Error when parsing data with content after serialized output

Question

Error when parsing data with content after serialized output

ojizero opened this issue 4 years ago · 6 comments

The PHP un-serialization behaviour seems to accept any amount of (potentially invalid data) that may be present after the actual serialized string, for example it treats both i:10; and i:10;something totally irrelevant exactly the same.

I've been looking up to find out if this behaviour is a bug or something unexpected but I couldn't find any information regarding it!

You can check here online, or in the PHP REPL.

But the behaviour implemented here returns an error tuple if any non empty string remains after the parsing is done,, mismatching what PHP does under the hood!

I personally think the most proper way of handling this would be to return a tuple of parsed data with remaining string if any, similar to how Integer.parse/1 behaviour is implemented for example, and letting the consumer decide how to work with the results, but I wanted to take any feedback, suggestions, or ideas!

Optionally it could be kept as an external option to be given, that skips return an error tuple if rest day exists, as to avoid any breaking changes here!

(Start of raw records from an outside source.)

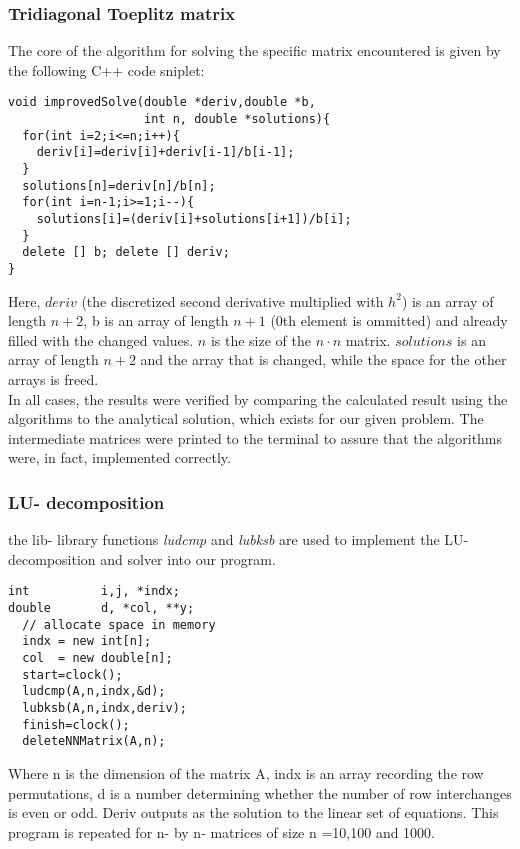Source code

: \documentclass[10pt,a4paper]{article}
\begin{document}
\subsubsection{Tridiagonal Toeplitz matrix}
The core of the algorithm for solving the specific matrix encountered is given by the following C++ code sniplet:
\begin{lstlisting}[caption=Code for solving the specific triangular matrix]
void improvedSolve(double *deriv,double *b,
				   int n, double *solutions){
  for(int i=2;i<=n;i++){
    deriv[i]=deriv[i]+deriv[i-1]/b[i-1];
  }
  solutions[n]=deriv[n]/b[n];
  for(int i=n-1;i>=1;i--){
    solutions[i]=(deriv[i]+solutions[i+1])/b[i];
  }
  delete [] b; delete [] deriv;
}
\end{lstlisting}
Here, $deriv$ (the discretized second derivative multiplied with $h^2$) is an array of length $n+2$, b is an array of length $n+1$ (0th element is ommitted) and already filled with the changed values.  $n$ is the size of the $n\cdot n$ matrix. $solutions$ is an array of length $n+2$ and the array that is changed, while the space for the other arrays is freed.\\
In all cases, the results were verified by comparing the calculated result using the algorithms to the analytical solution, which exists for our given problem. The intermediate matrices were printed to the terminal to assure that the algorithms were, in fact, implemented correctly. 
\subsubsection{LU- decomposition}

the lib- library functions \emph{ludcmp} and  \emph{lubksb} are used to implement the LU- decomposition and solver into our program.
\begin{lstlisting}[caption=Calling the inbuilt lib.cpp functions "ludcmp" and "lubksb" on the matrix A]
int          i,j, *indx;
double       d, *col, **y;
  // allocate space in memory
  indx = new int[n];
  col  = new double[n];
  start=clock();
  ludcmp(A,n,indx,&d);
  lubksb(A,n,indx,deriv);
  finish=clock();
  deleteNNMatrix(A,n);
\end{lstlisting}
Where n is the dimension of the matrix A, indx is an array recording the row permutations, d is a number determining whether the number of row interchanges is even or odd. Deriv outputs as the solution to the linear set of equations. This program is repeated for n- by n- matrices of size n =10,100 and 1000.
\end{document}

Honestly I'm unsure if this project is still active or not, and I'll be willing to implement a fix of the behaviour (as I will be doing anyway since we need it in our current situation).

Answer 1 · 2020-11-04T20:32:05.000Z

Yes, you are right.
I like your offer with an additional option. I would be grateful for your Pull Request.

I think that the check for new option should be put here
https://github.com/zloyrusskiy/php_serializer/blob/master/lib/php_serializer.ex#L91

Answer 2 · 2020-11-05T08:17:35.000Z

@zloyrusskiy thanks for your response dude ^^ just opened #4 with a fix

Answer 3 · 2020-11-05T08:19:59.000Z

@zloyrusskiy just a thought though, do you think it would be clearer instead of adding an option, to expose a function parse/2 similar to unserialize/2 but that behaves more like Integer.parse/1 builtin ? i.e. it always ether returns a tuple of strings or an error tuple?

eg

{10, ""} = PhpSerializer.parse("i:10;")
{10, "excess"} = PhpSerializer.parse("i:10;excess")

instead of returning a tuple starting with :ok? 🤔 just a thought here about the better API to expose by the library ^^

Answer 4 · 2020-11-05T17:11:07.000Z

The Integer.parse option is not needed :ok because

the error has no details
the type of the first element of the tuple is only integer

Our deserialized result can be of different types + it will be useful to know where the serialization broke. To make it convenient to use pattern matching, we should keep :ok and : error.

I suggest to bump the version of the library => 2.0 and add new breaking changes:

by default, we will not unserialize strictly (like PHP)
and add 2 additional options :strict + :with_excess

examples:

{ :ok, 0 } = PhpSerializer.unserialize("i:0;i:34;")

{ :error, "got excess data" } = PhpSerializer.unserialize("i:0;i:34;", strict: true)

{ :ok, 0, "i:34;" } = PhpSerializer.unserialize("i:0;i:34;", with_excess: true)
{ :error, "got excess data", "i:34;" } = PhpSerializer.unserialize("i:0;i:34;", strict: true, with_excess: true)

What do you think about this?

P.S. we'll keep previous options the same

Answer 5 · 2020-11-08T09:44:50.000Z

hey dude thanks for your response, sorry for the very delayed response I decide to be a potato this weekend 😅

yea I do think doing it that way would be the best way in handling it! will work on it tonight and open a PR either later tonight or tomorrow morning ^_^

Answer 6 · 2020-11-09T08:33:14.000Z

hey @zloyrusskiy just opened #5 with the breaking changes you suggested ^_^